_Task to carry out:_ Within the entries below, find the portion that opens with the line containing "would be a huge" and closes with the line containing "I really think". Retype that portion exactly and only.

──────────────────────────────

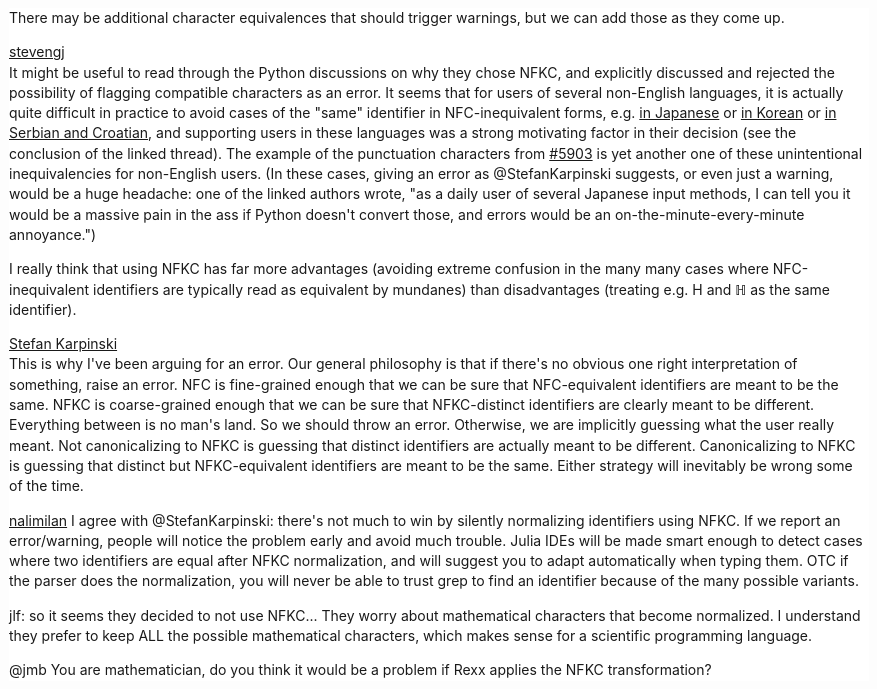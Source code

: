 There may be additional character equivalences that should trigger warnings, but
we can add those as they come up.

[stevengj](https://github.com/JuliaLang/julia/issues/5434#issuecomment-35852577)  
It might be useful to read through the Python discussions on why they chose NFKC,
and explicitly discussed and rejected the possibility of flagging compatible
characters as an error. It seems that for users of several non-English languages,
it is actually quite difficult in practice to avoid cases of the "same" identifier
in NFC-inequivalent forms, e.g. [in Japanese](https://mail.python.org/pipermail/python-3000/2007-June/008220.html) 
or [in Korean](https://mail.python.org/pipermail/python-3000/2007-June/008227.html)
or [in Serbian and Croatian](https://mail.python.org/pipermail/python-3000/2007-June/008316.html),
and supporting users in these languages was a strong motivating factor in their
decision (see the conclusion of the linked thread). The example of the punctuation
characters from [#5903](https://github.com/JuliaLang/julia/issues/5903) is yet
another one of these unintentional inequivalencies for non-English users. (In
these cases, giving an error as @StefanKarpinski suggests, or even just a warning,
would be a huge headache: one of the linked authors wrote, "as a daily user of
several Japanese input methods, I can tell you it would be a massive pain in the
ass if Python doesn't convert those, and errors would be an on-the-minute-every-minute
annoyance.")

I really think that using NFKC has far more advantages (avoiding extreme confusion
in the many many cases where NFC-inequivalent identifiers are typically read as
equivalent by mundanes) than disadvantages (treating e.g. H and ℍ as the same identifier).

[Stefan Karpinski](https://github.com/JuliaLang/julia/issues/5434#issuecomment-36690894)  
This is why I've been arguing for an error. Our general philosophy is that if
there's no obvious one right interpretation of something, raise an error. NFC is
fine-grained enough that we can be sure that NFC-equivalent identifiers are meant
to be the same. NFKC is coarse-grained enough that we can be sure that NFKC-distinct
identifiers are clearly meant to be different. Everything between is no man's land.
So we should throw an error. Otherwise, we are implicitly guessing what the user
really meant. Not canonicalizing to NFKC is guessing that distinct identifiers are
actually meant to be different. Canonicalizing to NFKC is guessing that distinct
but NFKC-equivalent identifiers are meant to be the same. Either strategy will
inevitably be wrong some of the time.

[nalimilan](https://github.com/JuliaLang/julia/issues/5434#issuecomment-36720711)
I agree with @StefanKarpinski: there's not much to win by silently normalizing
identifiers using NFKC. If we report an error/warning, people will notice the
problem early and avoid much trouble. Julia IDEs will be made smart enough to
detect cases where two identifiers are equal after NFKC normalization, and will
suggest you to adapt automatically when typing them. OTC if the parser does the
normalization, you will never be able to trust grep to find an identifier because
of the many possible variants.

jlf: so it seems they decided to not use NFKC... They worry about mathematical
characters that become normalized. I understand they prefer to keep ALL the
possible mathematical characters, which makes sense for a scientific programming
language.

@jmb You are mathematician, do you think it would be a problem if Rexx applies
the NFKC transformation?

──────────────────────────────

_Result:_
would be a huge headache: one of the linked authors wrote, "as a daily user of
several Japanese input methods, I can tell you it would be a massive pain in the
ass if Python doesn't convert those, and errors would be an on-the-minute-every-minute
annoyance.")

I really think that using NFKC has far more advantages (avoiding extreme confusion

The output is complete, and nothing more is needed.